Partnership enables developers to have quick updates to location information.



TomTom's Location Partnership with Microsoft Broadens Market

Building on a partnership announced last year, TomTom said that Microsoft customers now have direct access to TomTom’s location services natively integrated into the Microsoft Azure Cloud platform.

As part of the partnership Azure LBS, customers can add TomTom API services through the Microsoft Azure brand, the company said.  This includes search, geocoding, routing, traffic and maps. 

The TomTom-Microsoft relationship allows Azure LBS customers to access TomTom API services directly under the Microsoft Azure brand, said Anders Truelsen, TomTom managing director licensing. “It provides a variety of exciting opportunities.  With Azure LBS just having launched, it is still too early to say which feature is being used more than the rest,” he said. “With so many uses cases for this technology, we are excited to see what this will mean to billions.”

For its part, Microsoft believes that by adding location capability, it gives them a more competitive edge in the cloud computing space. The ability to provide updates quickly and incrementally to its customers is important, said Sam George, Azure IoT partner director. 

Azure LBS customers can access location data through TomTom’s feedback loop ecosystem, which is a global community of users continually providing map and traffic data that results in richer content and more trustworthy data, the company said.

Big Announcement for Partnership…

In December 2016, TomTom and Microsoft announced the partnership to bring enterprise-grade location-based services to Microsoft’s Azure platform, based on the Europe-based company’s maps, traffic and navigation software. TomTom said it plans to integrate its services into Azure to make it easier and more flexible for developers to build and manage enterprise, mobile, web and Internet of Things (IoT) applications that are location aware.
At the time, Harold Goddijn, TomTom’s CEO, said that location is fast becoming a critical component of a broad range of applications and services.  The partnership with Microsoft allows TomTom to bring its technology to a broader developer community that they are familiar with, he said.

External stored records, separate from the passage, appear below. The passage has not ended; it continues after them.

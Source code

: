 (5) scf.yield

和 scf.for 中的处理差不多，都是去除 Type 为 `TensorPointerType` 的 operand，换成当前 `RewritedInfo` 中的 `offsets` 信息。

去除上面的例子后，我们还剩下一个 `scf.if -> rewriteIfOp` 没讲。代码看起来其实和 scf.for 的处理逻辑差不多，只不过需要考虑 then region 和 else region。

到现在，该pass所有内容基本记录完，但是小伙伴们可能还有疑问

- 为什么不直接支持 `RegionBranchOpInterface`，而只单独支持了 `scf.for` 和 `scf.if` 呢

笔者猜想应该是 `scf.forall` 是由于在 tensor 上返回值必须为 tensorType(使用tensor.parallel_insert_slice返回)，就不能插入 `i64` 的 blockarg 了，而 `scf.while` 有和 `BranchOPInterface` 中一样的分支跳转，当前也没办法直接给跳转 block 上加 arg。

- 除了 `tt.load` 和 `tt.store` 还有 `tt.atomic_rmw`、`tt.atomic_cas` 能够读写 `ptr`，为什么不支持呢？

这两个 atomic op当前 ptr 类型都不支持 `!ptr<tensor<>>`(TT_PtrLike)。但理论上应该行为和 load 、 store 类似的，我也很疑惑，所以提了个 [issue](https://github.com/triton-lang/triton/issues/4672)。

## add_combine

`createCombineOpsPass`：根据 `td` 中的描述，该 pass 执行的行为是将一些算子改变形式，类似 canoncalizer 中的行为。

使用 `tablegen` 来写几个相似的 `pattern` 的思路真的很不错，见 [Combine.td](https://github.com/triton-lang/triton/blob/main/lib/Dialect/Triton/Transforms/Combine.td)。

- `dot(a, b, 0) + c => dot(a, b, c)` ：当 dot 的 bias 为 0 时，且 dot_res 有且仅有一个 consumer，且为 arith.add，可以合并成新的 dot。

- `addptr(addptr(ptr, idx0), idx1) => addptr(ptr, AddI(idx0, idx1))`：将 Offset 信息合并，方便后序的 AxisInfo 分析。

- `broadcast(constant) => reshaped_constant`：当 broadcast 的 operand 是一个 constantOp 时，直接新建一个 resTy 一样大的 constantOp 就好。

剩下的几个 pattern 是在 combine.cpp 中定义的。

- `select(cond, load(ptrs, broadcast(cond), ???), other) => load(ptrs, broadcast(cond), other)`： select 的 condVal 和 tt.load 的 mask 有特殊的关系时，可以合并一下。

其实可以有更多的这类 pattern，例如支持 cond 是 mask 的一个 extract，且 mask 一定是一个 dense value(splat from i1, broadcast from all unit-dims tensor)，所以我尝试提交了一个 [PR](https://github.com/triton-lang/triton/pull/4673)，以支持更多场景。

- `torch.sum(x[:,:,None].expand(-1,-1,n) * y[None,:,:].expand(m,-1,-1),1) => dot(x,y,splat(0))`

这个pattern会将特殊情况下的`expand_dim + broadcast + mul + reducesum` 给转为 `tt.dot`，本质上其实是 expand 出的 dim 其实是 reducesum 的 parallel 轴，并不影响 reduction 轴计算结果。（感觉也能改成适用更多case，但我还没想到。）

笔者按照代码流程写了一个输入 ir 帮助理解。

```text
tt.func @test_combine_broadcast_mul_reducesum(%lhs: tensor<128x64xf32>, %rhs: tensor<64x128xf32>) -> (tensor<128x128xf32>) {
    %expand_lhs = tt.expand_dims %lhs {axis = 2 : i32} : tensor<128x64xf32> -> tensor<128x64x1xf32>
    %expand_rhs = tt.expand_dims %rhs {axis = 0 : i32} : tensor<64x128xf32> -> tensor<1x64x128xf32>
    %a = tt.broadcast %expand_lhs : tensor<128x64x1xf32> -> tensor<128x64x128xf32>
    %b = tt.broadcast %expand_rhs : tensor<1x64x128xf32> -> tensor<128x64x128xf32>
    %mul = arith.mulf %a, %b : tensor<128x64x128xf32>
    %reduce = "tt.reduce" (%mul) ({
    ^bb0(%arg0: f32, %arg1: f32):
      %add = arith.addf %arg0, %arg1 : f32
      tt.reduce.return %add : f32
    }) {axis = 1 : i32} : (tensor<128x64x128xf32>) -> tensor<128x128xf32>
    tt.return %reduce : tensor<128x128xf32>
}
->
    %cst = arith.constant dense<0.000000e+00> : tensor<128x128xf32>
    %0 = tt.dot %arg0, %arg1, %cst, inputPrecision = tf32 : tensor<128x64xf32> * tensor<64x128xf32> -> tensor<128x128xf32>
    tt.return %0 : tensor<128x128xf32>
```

 “Making TomTom’s services available through the Microsoft Azure cloud platform will allow developers and our customers to make location a core part of their cloud-based applications,” said Peggy Johnson, EVP of Business Development at Microsoft, said at the time in a prepared statement.

While TomTom’s relationship with Microsoft is a year old, its portfolio of customers includes many top brands, Truelsen said.  “We see this Microsoft announcement as a watershed event. TomTom’s APIs and SDKs are already used by enterprises and startups for a variety of location-aware services for artificial intelligence and IoT applications,” he said. “The relationship with Azure offers a flexible platform for more developers building those applications.”

TomTom says its new API Store offers streamline access to customers—with startups who want to add location capability to their offerings at the forefront, Truelsen said.  Our model was created with start-ups [in mind], so it provides transparent and flexible business models, with a low barrier to entry,” he said.Developers want access to location data quickly and cost effectively – with the new online portal they can access our APIs, and evaluate, develop and commercially deploy their products quickly and easily.”

Truelson said that location is increasingly becoming an essential component to monitor, analyze and optimize the vast amount of connected devices. “Adding location based services to Azure will create a more fluid and flexible platform for developers to build and manage these location-aware applications,” he said.

Truelson said that location is increasingly becoming an essential component to monitor, analyze and optimize the vast amount of connected devices. “Adding location based services to Azure will create a more fluid and flexible platform for developers to build and manage these location-aware applications,” he said.

Some options for location customization and opportunities include not only IoT, but connected cars, smart cities and industrial applications in sectors ranging from manufacturing to retail to automotive, TomTom said. These could include cities using Azure LBS to analyze, influence and improve traffic.

Some of the mobile location data applications for enterprise include fleet optimization, logistics management and tracking customer engagement, the company said.  TomTom also says automakers could use LBS as a tool to help re-route drivers away from accidents—or find better cell coverage during a commute for work calls.